# Docling Pipelines: Enrichment + Contextual Chunking

This notebook shows how to:
- Run existing scripts in `scripts/` from a notebook.
- Combine picture description + formula enrichment in a single pass and then perform contextual hybrid chunking.
- Inspect outputs in `output/`.

Inputs go in `source/`. Outputs are written to `output/`.

## 0) Environment setup

In [1]:
# Install deps if needed (safe to re-run)
!pip install -q -r requirements.txt


[notice] A new release of pip is available: 25.1.1 -> 25.2
[notice] To update, run: python.exe -m pip install --upgrade pip


In [None]:
from pathlib import Path

project_root = Path().resolve()
src_dir = project_root / 'source'
out_dir = project_root / 'output'
out_dir.mkdir(parents=True, exist_ok=True)

print('Project root:', project_root)
print('Source dir:', src_dir)
print('Output dir:', out_dir)
print('Source files:', list(src_dir.glob('*')))

## 1) Run existing scripts from the notebook
Place files in `source/` before running.

In [None]:
# Contextual hybrid chunking (.md, .pdf, .docx, .html)
%run scripts/contextual_hybrid_chunking.py

In [None]:
# PDF formula enrichment (.md and .html outputs)
%run scripts/enrich_formula_understanding.py

In [None]:
# PDF picture description enrichment (.md output)
%run scripts/enrich_picture_description.py

## 2) One-pass combination: picture description + formula enrichment + contextual chunking
This cell shows how to perform both enrichments in the converter, then pass the resulting document to `HybridChunker` and write raw + contextualized chunks.

In [None]:
from datetime import datetime
from docling.document_converter import DocumentConverter, PdfFormatOption
from docling.datamodel.pipeline_options import PdfPipelineOptions
from docling.datamodel.base_models import InputFormat
from docling.chunking import HybridChunker

# Find a PDF in source/
pdf_path = next((p for p in src_dir.glob('*.pdf')), None)
assert pdf_path is not None, 'Put a PDF into source/'

# Enable both enrichments in the pipeline
pipe = PdfPipelineOptions()
pipe.do_picture_description = True
pipe.do_formula_enrichment = True

converter = DocumentConverter(
    format_options={InputFormat.PDF: PdfFormatOption(pipeline_options=pipe)}
)

dl_doc = converter.convert(str(pdf_path)).document

# Chunk and contextualize
chunker = HybridChunker()
chunks = list(chunker.chunk(dl_doc=dl_doc))

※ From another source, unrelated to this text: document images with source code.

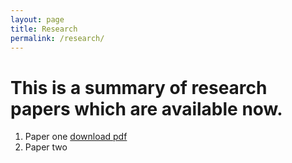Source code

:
```yaml
---
layout: page
title: Research 
permalink: /research/
---
```






# This is a summary of research papers which are available now.

1. Paper one [download pdf](https://bdlebaron.github.io/limit_order_book.pdf)
2. Paper two
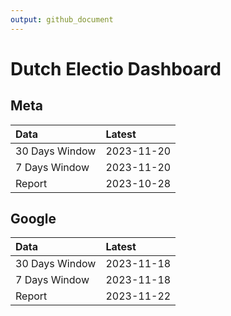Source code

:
 ```yaml
---
output: github_document
---
```


# Dutch Electio Dashboard



## Meta


|Data           |Latest     |
|:--------------|:----------|
|30 Days Window |2023-11-20 |
|7 Days Window  |2023-11-20 |
|Report         |2023-10-28 |

## Google


|Data           |Latest     |
|:--------------|:----------|
|30 Days Window |2023-11-18 |
|7 Days Window  |2023-11-18 |
|Report         |2023-11-22 |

ts = datetime.now().strftime('%Y%m%d_%H%M%S')
base = f'{pdf_path.stem}__combo__{ts}'
txt_path = out_dir / f'{base}.txt'
jsonl_path = out_dir / f'{base}.jsonl'

import json
with txt_path.open('w', encoding='utf-8') as f_txt, jsonl_path.open('w', encoding='utf-8') as f_jsonl:
    for i, ch in enumerate(chunks):
        raw = ch.text or ''
        enriched = chunker.contextualize(chunk=ch)
        # Write TXT
        f_txt.write(f'=== {i} ===\n')
        f_txt.write('-- raw --\n')
        f_txt.write(raw + '\n')
        f_txt.write('-- enriched --\n')
        f_txt.write(enriched + '\n\n')
        # Write JSONL
        f_jsonl.write(json.dumps({
            'index': i,
            'raw': raw,
            'enriched': enriched,
            'path': getattr(ch, 'path', None),
            'id': getattr(ch, 'id', None),
        }, ensure_ascii=False) + '\n')

print('Wrote:', txt_path)
print('Wrote:', jsonl_path)

## 3) Inspect outputs

In [None]:
# List output files
for p in sorted(out_dir.glob('*')):
    print(p.name)

## 4) Notes on modalities
- To chunk Markdown/Docx/HTML, place files in `source/` and re-run the contextual chunking cell.
- Enrichment options apply to PDFs via `PdfPipelineOptions` (as shown in the combined cell).